### Assigned task
Check each line of the entries below for the word "times", and copy the lines that have it.
════════
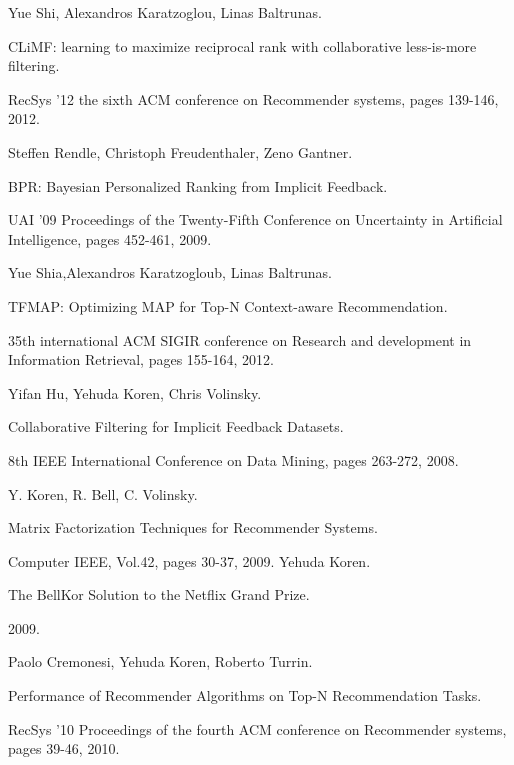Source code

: \documentclass[14pt]{extarticle}
\begin{document}
	\begin{thebibliography}{00} %
    	
    	Yue Shi, Alexandros Karatzoglou, Linas Baltrunas.
    	
CLiMF: learning to maximize reciprocal rank with collaborative less-is-more filtering. 	
    	
    RecSys '12 the sixth ACM conference on Recommender systems, pages 139-146,  2012.    	
    	
         
	     Steffen Rendle, Christoph Freudenthaler, Zeno Gantner.    
         
         BPR: Bayesian Personalized Ranking from Implicit Feedback.
         
         UAI '09 Proceedings of the Twenty-Fifth Conference on Uncertainty in Artificial Intelligence, pages 452-461,  2009.
         
		
		Yue Shia,Alexandros Karatzogloub, Linas Baltrunas.
		
TFMAP: Optimizing MAP for Top-N Context-aware Recommendation.		
		
		35th international ACM SIGIR conference on Research and development in Information Retrieval, pages 155-164, 2012.
		
	Yifan Hu, Yehuda Koren, Chris Volinsky.
	
	Collaborative Filtering for Implicit Feedback Datasets.
	
	8th IEEE International Conference on Data Mining, pages 263-272, 2008.
	
	
	Y. Koren, R. Bell, C. Volinsky.	
	
	Matrix Factorization Techniques for Recommender Systems.
		
	
	Computer IEEE, Vol.42, pages 30-37, 2009.
	Yehuda Koren.
	
	The BellKor Solution to the Netflix Grand Prize. 
	
	2009.

	
    Paolo Cremonesi, Yehuda Koren, Roberto Turrin.	
	
	Performance of Recommender Algorithms on Top-N Recommendation Tasks.
	
	RecSys '10 Proceedings of the fourth ACM conference on Recommender systems, pages 39-46, 2010.
	

\end{thebibliography}
\end{document}
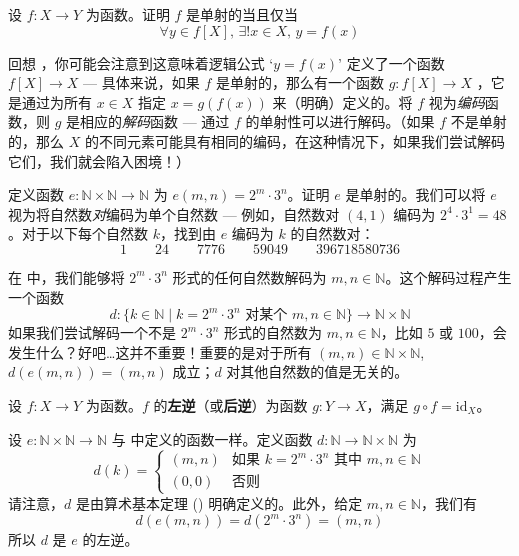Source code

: \begin{exercise}
设 $f : X \to Y$ 为函数。证明 $f$ 是单射的当且仅当
\[ \forall y \in f[X],\, \exists ! x \in X,\, y=f(x) \]
\end{exercise}

回想 ，你可能会注意到这意味着逻辑公式 `$y=f(x)$' 定义了一个函数 $f[X] \to X$ --- 具体来说，如果 $f$ 是单射的，那么有一个函数 $g : f[X] \to X$ ，它是通过为所有 $x \in X$ 指定 $x=g(f(x))$ 来（明确）定义的。将 $f$ 视为\textit{编码}函数，则 $g$ 是相应的\textit{解码}函数 --- 通过 $f$ 的单射性可以进行解码。（如果 $f$ 不是单射的，那么 $X$ 的不同元素可能具有相同的编码，在这种情况下，如果我们尝试解码它们，我们就会陷入困境！）

\begin{exercise}
\label{exEncodingPairs}
定义函数 $e : \mathbb{N} \times \mathbb{N} \to \mathbb{N}$ 为 $e(m,n) = 2^m \cdot 3^n$。证明 $e$ 是单射的。我们可以将 $e$ 视为将自然数\textit{对}编码为单个自然数 --- 例如，自然数对 $(4,1)$ 编码为 $2^4 \cdot 3^1 = 48$。对于以下每个自然数 $k$，找到由 $e$ 编码为 $k$ 的自然数对：
\[ 1 \qquad 24 \qquad 7776 \qquad 59049 \qquad 396718580736 \]
\end{exercise}

在  中，我们能够将 $2^m \cdot 3^n$ 形式的任何自然数解码为 $m,n \in \mathbb{N}$。这个解码过程产生一个函数
\[ d : \{ k \in \mathbb{N} \mid k=2^m \cdot 3^n \text{ 对某个 } m,n \in \mathbb{N} \} \to \mathbb{N} \times \mathbb{N} \]
如果我们尝试解码一个不是 $2^m \cdot 3^n$ 形式的自然数为 $m,n \in \mathbb{N}$，比如 $5$ 或 $100$，会发生什么？好吧\dots{}这并不重要！重要的是对于所有 $(m,n) \in \mathbb{N} \times \mathbb{N}$, $d(e(m,n))=(m,n)$ 成立；$d$ 对其他自然数的值是无关的。

\begin{definition}
\label{defLeftInverse}
设 $f : X \to Y$ 为函数。$f$ 的\textbf{左逆}（或\textbf{后逆}）为函数 $g : Y \to X$，满足 $g \circ f = \mathrm{id}_X$。
\end{definition}

\begin{example}
设 $e : \mathbb{N} \times \mathbb{N} \to \mathbb{N}$ 与  中定义的函数一样。定义函数 $d : \mathbb{N} \to \mathbb{N} \times \mathbb{N}$ 为
\[ d(k) = \begin{cases}
(m,n) & \text{如果 } k=2^m \cdot 3^n \text{ 其中 } m,n \in \mathbb{N} \\
(0,0) & \text{否则}
\end{cases} \]
请注意，$d$ 是由算术基本定理 () 明确定义的。此外，给定 $m,n \in \mathbb{N}$，我们有
\[ d(e(m,n)) = d(2^m \cdot 3^n) = (m,n) \]
所以 $d$ 是 $e$ 的左逆。
\end{example}

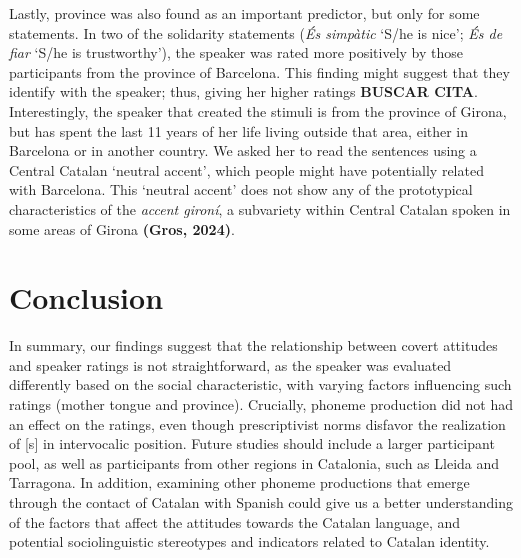 \documentclass[
  a4paper,
  11pt,
  twocolumn]{article}
\begin{document}
Lastly, province was also found as an important predictor, but only for
some statements. In two of the solidarity statements (\emph{És simpàtic}
`S/he is nice'; \emph{És de fiar} `S/he is trustworthy'), the speaker
was rated more positively by those participants from the province of
Barcelona. This finding might suggest that they identify with the
speaker; thus, giving her higher ratings \textbf{BUSCAR CITA}.
Interestingly, the speaker that created the stimuli is from the province
of Girona, but has spent the last 11 years of her life living outside
that area, either in Barcelona or in another country. We asked her to
read the sentences using a Central Catalan `neutral accent', which
people might have potentially related with Barcelona. This `neutral
accent' does not show any of the prototypical characteristics of the
\emph{accent gironí}, a subvariety within Central Catalan spoken in some
areas of Girona \textbf{(Gros, 2024)}.

\section{Conclusion}

In summary, our findings suggest that the relationship between covert
attitudes and speaker ratings is not straightforward, as the speaker was
evaluated differently based on the social characteristic, with varying
factors influencing such ratings (mother tongue and province).
Crucially, phoneme production did not had an effect on the ratings, even
though prescriptivist norms disfavor the realization of {[}s{]} in
intervocalic position. Future studies should include a larger
participant pool, as well as participants from other regions in
Catalonia, such as Lleida and Tarragona. In addition, examining other
phoneme productions that emerge through the contact of Catalan with
Spanish could give us a better understanding of the factors that affect
the attitudes towards the Catalan language, and potential
sociolinguistic stereotypes and indicators related to Catalan identity.



\end{document}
════════
### Exercise output
定义函数 $e : \mathbb{N} \times \mathbb{N} \to \mathbb{N}$ 为 $e(m,n) = 2^m \cdot 3^n$。证明 $e$ 是单射的。我们可以将 $e$ 视为将自然数\textit{对}编码为单个自然数 --- 例如，自然数对 $(4,1)$ 编码为 $2^4 \cdot 3^1 = 48$。对于以下每个自然数 $k$，找到由 $e$ 编码为 $k$ 的自然数对：
\[ d : \{ k \in \mathbb{N} \mid k=2^m \cdot 3^n \text{ 对某个 } m,n \in \mathbb{N} \} \to \mathbb{N} \times \mathbb{N} \]
如果我们尝试解码一个不是 $2^m \cdot 3^n$ 形式的自然数为 $m,n \in \mathbb{N}$，比如 $5$ 或 $100$，会发生什么？好吧\dots{}这并不重要！重要的是对于所有 $(m,n) \in \mathbb{N} \times \mathbb{N}$, $d(e(m,n))=(m,n)$ 成立；$d$ 对其他自然数的值是无关的。
设 $e : \mathbb{N} \times \mathbb{N} \to \mathbb{N}$ 与  中定义的函数一样。定义函数 $d : \mathbb{N} \to \mathbb{N} \times \mathbb{N}$ 为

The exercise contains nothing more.